(Collected data)
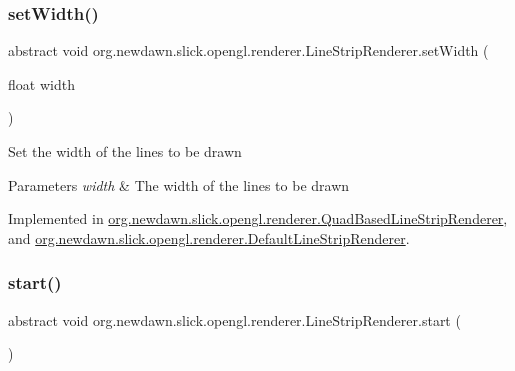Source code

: \subsubsection{\texorpdfstring{set\+Width()}{setWidth()}}
{\footnotesize\ttfamily abstract void org.\+newdawn.\+slick.\+opengl.\+renderer.\+Line\+Strip\+Renderer.\+set\+Width (\begin{DoxyParamCaption}\item[{float}]{width }\end{DoxyParamCaption})\hspace{0.3cm}{\ttfamily [abstract]}}

Set the width of the lines to be drawn


\begin{DoxyParams}{Parameters}
{\em width} & The width of the lines to be drawn \\
\hline
\end{DoxyParams}


Implemented in \mbox{\hyperlink{classorg_1_1newdawn_1_1slick_1_1opengl_1_1renderer_1_1_quad_based_line_strip_renderer_a1ebfc1a913b6cb8763137ba710354689}{org.\+newdawn.\+slick.\+opengl.\+renderer.\+Quad\+Based\+Line\+Strip\+Renderer}}, and \mbox{\hyperlink{classorg_1_1newdawn_1_1slick_1_1opengl_1_1renderer_1_1_default_line_strip_renderer_a0e31016a63b0166c556eb10309fd4603}{org.\+newdawn.\+slick.\+opengl.\+renderer.\+Default\+Line\+Strip\+Renderer}}.

\mbox{\label{interfaceorg_1_1newdawn_1_1slick_1_1opengl_1_1renderer_1_1_line_strip_renderer_ac677ca9ed9c30f39a3eeb72b0532229a}} 
\subsubsection{\texorpdfstring{start()}{start()}}
{\footnotesize\ttfamily abstract void org.\+newdawn.\+slick.\+opengl.\+renderer.\+Line\+Strip\+Renderer.\+start (\begin{DoxyParamCaption}{ }\end{DoxyParamCaption})\hspace{0.3cm}{\ttfamily [abstract]}}


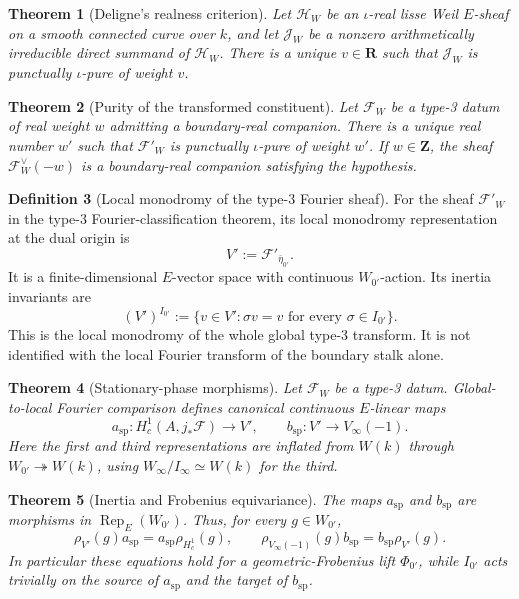 \documentclass[10pt]{article}
\newtheorem{theorem}{Theorem}[section]
\theoremstyle{definition}
\newtheorem{definition}[theorem]{Definition}
\begin{document}
\begin{theorem}[Deligne's realness criterion]
Let \(\mathcal H_W\) be an \(\iota\)-real lisse Weil \(E\)-sheaf on a smooth
connected curve over \(k\), and let \(\mathcal J_W\) be a nonzero
arithmetically irreducible direct summand of \(\mathcal H_W\).  There is a
unique \(v\in\mathbf R\) such that \(\mathcal J_W\) is punctually
\(\iota\)-pure of weight \(v\).
\end{theorem}

\begin{theorem}[Purity of the transformed constituent]
Let \(\mathcal F_W\) be a type-3 datum of real weight \(w\) admitting a
boundary-real companion.  There is a unique real number \(w'\) such that
\(\mathcal F'_W\) is punctually \(\iota\)-pure of weight \(w'\).  If
\(w\in\mathbf Z\), the sheaf \(\mathcal F_W^\vee(-w)\) is a boundary-real
companion satisfying the hypothesis.
\end{theorem}

\begin{definition}[Local monodromy of the type-3 Fourier sheaf]
For the sheaf \(\mathcal F'_W\) in the type-3 Fourier-classification theorem,
its local
monodromy representation at the dual origin is
\[
  V':=\mathcal F'_{\bar\eta_{0'}}.
\]
It is a finite-dimensional \(E\)-vector space with continuous
\(W_{0'}\)-action.  Its inertia invariants are
\[
  (V')^{I_{0'}}
  :=\{v\in V':\sigma v=v\text{ for every }\sigma\in I_{0'}\}.
\]
This is the local monodromy of the whole global type-3 transform.  It is not
identified with the local Fourier transform of the boundary stalk alone.
\end{definition}

\begin{theorem}[Stationary-phase morphisms]
Let \(\mathcal F_W\) be a type-3 datum.  Global-to-local Fourier comparison
defines canonical continuous \(E\)-linear maps
\[
 a_{\mathrm{sp}}:H_c^1(A,j_*\mathcal F)\longrightarrow V',
 \qquad
 b_{\mathrm{sp}}:V'\longrightarrow V_\infty(-1).
\]
Here the first and third representations are inflated from \(W(k)\) through
\(W_{0'}\twoheadrightarrow W(k)\), using
\(W_\infty/I_\infty\simeq W(k)\) for the third.
\end{theorem}

\begin{theorem}[Inertia and Frobenius equivariance]
The maps \(a_{\mathrm{sp}}\) and \(b_{\mathrm{sp}}\) are morphisms in
\(\operatorname{Rep}_E(W_{0'})\).  Thus, for every \(g\in W_{0'}\),
\[
 \rho_{V'}(g)a_{\mathrm{sp}}=a_{\mathrm{sp}}\rho_{H_c^1}(g),
 \qquad
 \rho_{V_\infty(-1)}(g)b_{\mathrm{sp}}
       =b_{\mathrm{sp}}\rho_{V'}(g).
\]
In particular these equations hold for a geometric-Frobenius lift
\(\Phi_{0'}\), while \(I_{0'}\) acts trivially on the source of
\(a_{\mathrm{sp}}\) and the target of \(b_{\mathrm{sp}}\).
\end{theorem}
\end{document}
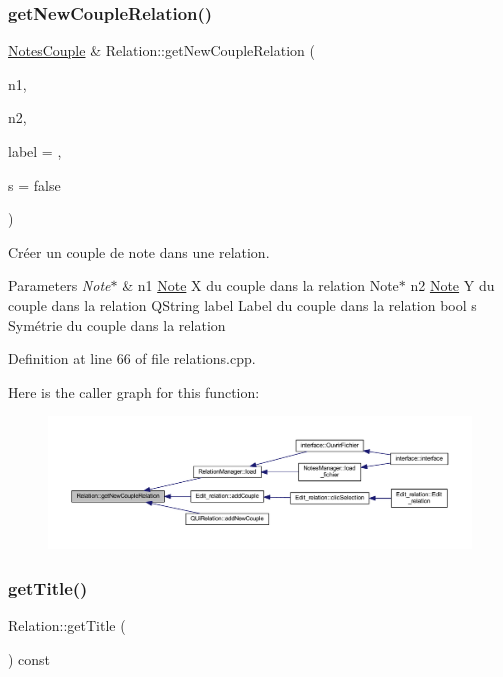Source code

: \subsubsection{\texorpdfstring{get\+New\+Couple\+Relation()}{getNewCoupleRelation()}}
{\footnotesize\ttfamily \hyperlink{class_notes_couple}{Notes\+Couple} \& Relation\+::get\+New\+Couple\+Relation (\begin{DoxyParamCaption}\item[{\hyperlink{class_note}{Note} $\ast$}]{n1,  }\item[{\hyperlink{class_note}{Note} $\ast$}]{n2,  }\item[{Q\+String}]{label = {},  }\item[{bool}]{s = {\ttfamily false} }\end{DoxyParamCaption})}



Créer un couple de note dans une relation. 


\begin{DoxyParams}{Parameters}
{\em Note$\ast$} & n1 \hyperlink{class_note}{Note} X du couple dans la relation Note$\ast$ n2 \hyperlink{class_note}{Note} Y du couple dans la relation Q\+String label Label du couple dans la relation bool s Symétrie du couple dans la relation \\
\hline
\end{DoxyParams}


Definition at line 66 of file relations.\+cpp.

Here is the caller graph for this function\+:
\nopagebreak
\begin{figure}[H]
\begin{center}
\leavevmode
\includegraphics[width=350pt]{class_relation_a69211cc18aed20c1df97c4b73317a2e1_icgraph}
\end{center}
\end{figure}
\mbox{\label{class_relation_aef1db31b9f1a2dc79a1688d4e466e2b1}} 
\subsubsection{\texorpdfstring{get\+Title()}{getTitle()}}
{\footnotesize\ttfamily Relation\+::get\+Title (\begin{DoxyParamCaption}{ }\end{DoxyParamCaption}) const\hspace{0.3cm}{\ttfamily [inline]}}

▶ **Task objective**
In the preceding records, how many lines include the word "newtheorem"? Reply with the number only.

▶ **Expected answer**
2